Nicola Bombacci: un comunista in camicia nera


Chi era Nicola Bombacci? Pochi lo conoscono e solo negli ambienti del socialismo nazionale il suo nome riecheggia ancora. La damnatio memoriae, che lo ha colpito dopo la sua morte, ha avuto in parte l'effetto sperato: cancellarlo dalla storia.
Bombacci nacque a Civitella di Romagna, in provincia di Forli, il 24 ottobre del 1879. Fin da giovane età prese parte alla vita sindacale della sua regione venendo eletto nel 1911membro del consiglio Generale del Lavoro (Cgdl).
La sua grande abilità retorica, così affascinante e magnetica, lo resero famoso non solo nella sua regione, ma anche a livello nazionale. Modena fu la città dove emerse, dove strinse amicizia con Benito Mussolini, giovane socialista emiliano, dove divenne segretario della Camera del Lavoro e della Federazione Socialista e dove gli fu affidato la direzione del periodico socialista, il “Domani”.

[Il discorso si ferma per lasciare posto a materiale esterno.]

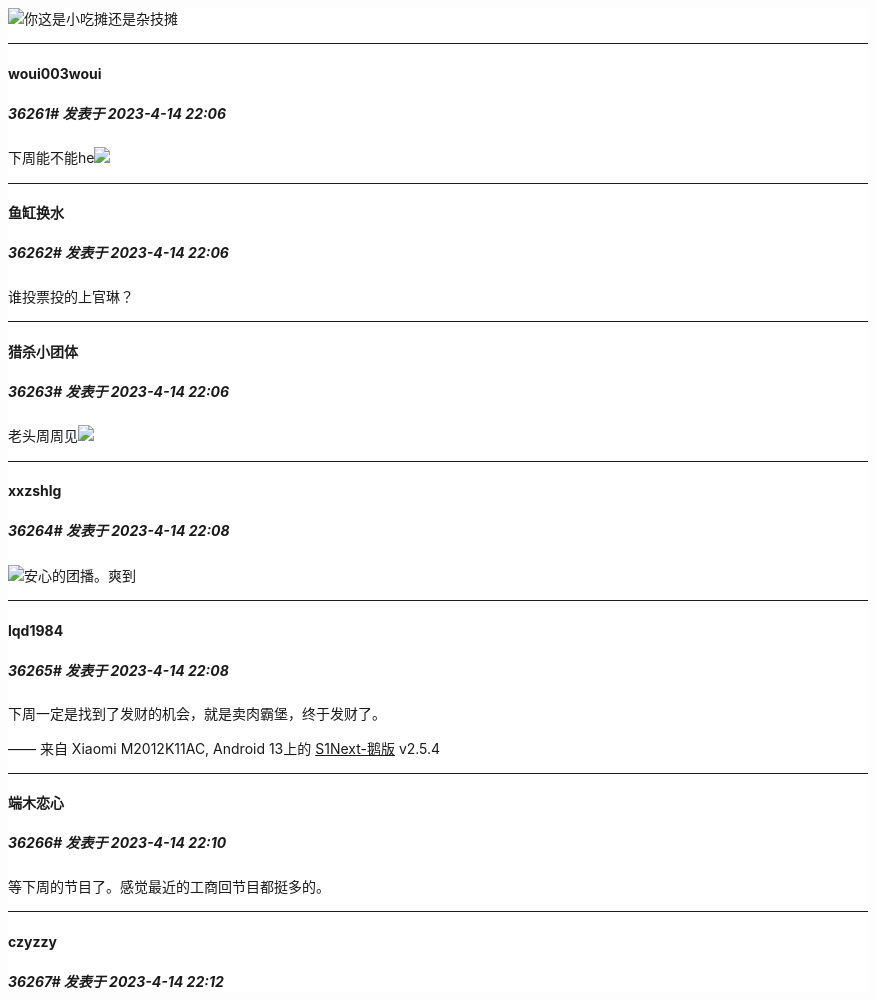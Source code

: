 <img src="https://static.saraba1st.com/image/smiley/face2017/067.png" referrerpolicy="no-referrer">你这是小吃摊还是杂技摊

*****

####  woui003woui  
##### 36261#       发表于 2023-4-14 22:06

下周能不能he<img src="https://static.saraba1st.com/image/smiley/face2017/133.png" referrerpolicy="no-referrer">

*****

####  鱼缸换水  
##### 36262#       发表于 2023-4-14 22:06

谁投票投的上官琳？

*****

####  猎杀小团体  
##### 36263#       发表于 2023-4-14 22:06

老头周周见<img src="https://static.saraba1st.com/image/smiley/face2017/067.png" referrerpolicy="no-referrer">

*****

####  xxzshlg  
##### 36264#       发表于 2023-4-14 22:08

<img src="https://static.saraba1st.com/image/smiley/bundam2017/003.png" referrerpolicy="no-referrer">安心的团播。爽到

*****

####  lqd1984  
##### 36265#       发表于 2023-4-14 22:08

下周一定是找到了发财的机会，就是卖肉霸堡，终于发财了。

—— 来自 Xiaomi M2012K11AC, Android 13上的 [S1Next-鹅版](https://github.com/ykrank/S1-Next/releases) v2.5.4

*****

####  端木恋心  
##### 36266#       发表于 2023-4-14 22:10

等下周的节目了。感觉最近的工商回节目都挺多的。

*****

####  czyzzy  
##### 36267#       发表于 2023-4-14 22:12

Nel 1917, anno della Rivoluzione russa, divenne membro del consiglio di direzione del Psi. I contrasti con gli altri membri del partito non si fecero attendere. Bombacci era un convinto massimalista tanto che nel 1919 insieme a Serrati, Gennari e Salvadori fondò un gruppo socialista massimalista che al XVI Congresso Nazionale del Partito Socialista Italiano a Bologna ebbe la maggioranza dei voti divenendo la guida del partito stesso.
Nei primi anni del ventennio fece parte della delegazione italiana presso la III Internazionale e nel 1921 a Livorno fu tra i fondatori del Partito Comunista d'Italia (Pcd'It.) con Gramsci, Amedeo Bordiga, Egidio Gennari e Antonio Graziadei, divenendo poi direttore del quotidiano il “Comunista”. Sempre nello stesso anno venne rieletto deputato nella circoscrizione di Trieste.
All'interno del partito Bomabacci si astenne dai contrasti tra la linea “ordinovista” di Gramsci e quella “astensionista” di Bordiga, aderendo invece ad un progetto di Francesco Milano che prevede la costituzione di un grande partito massimalista.
Tale situazione gli causarono immediatamente l'estromissione dalla direzione del partito e nel 1923 venne espulso dal Pcd'It. essendo accusato di aver affermato durante una seduta della Camera dei Deputati una possibile congiunzione tra la rivoluzione fascista e quella sovietica.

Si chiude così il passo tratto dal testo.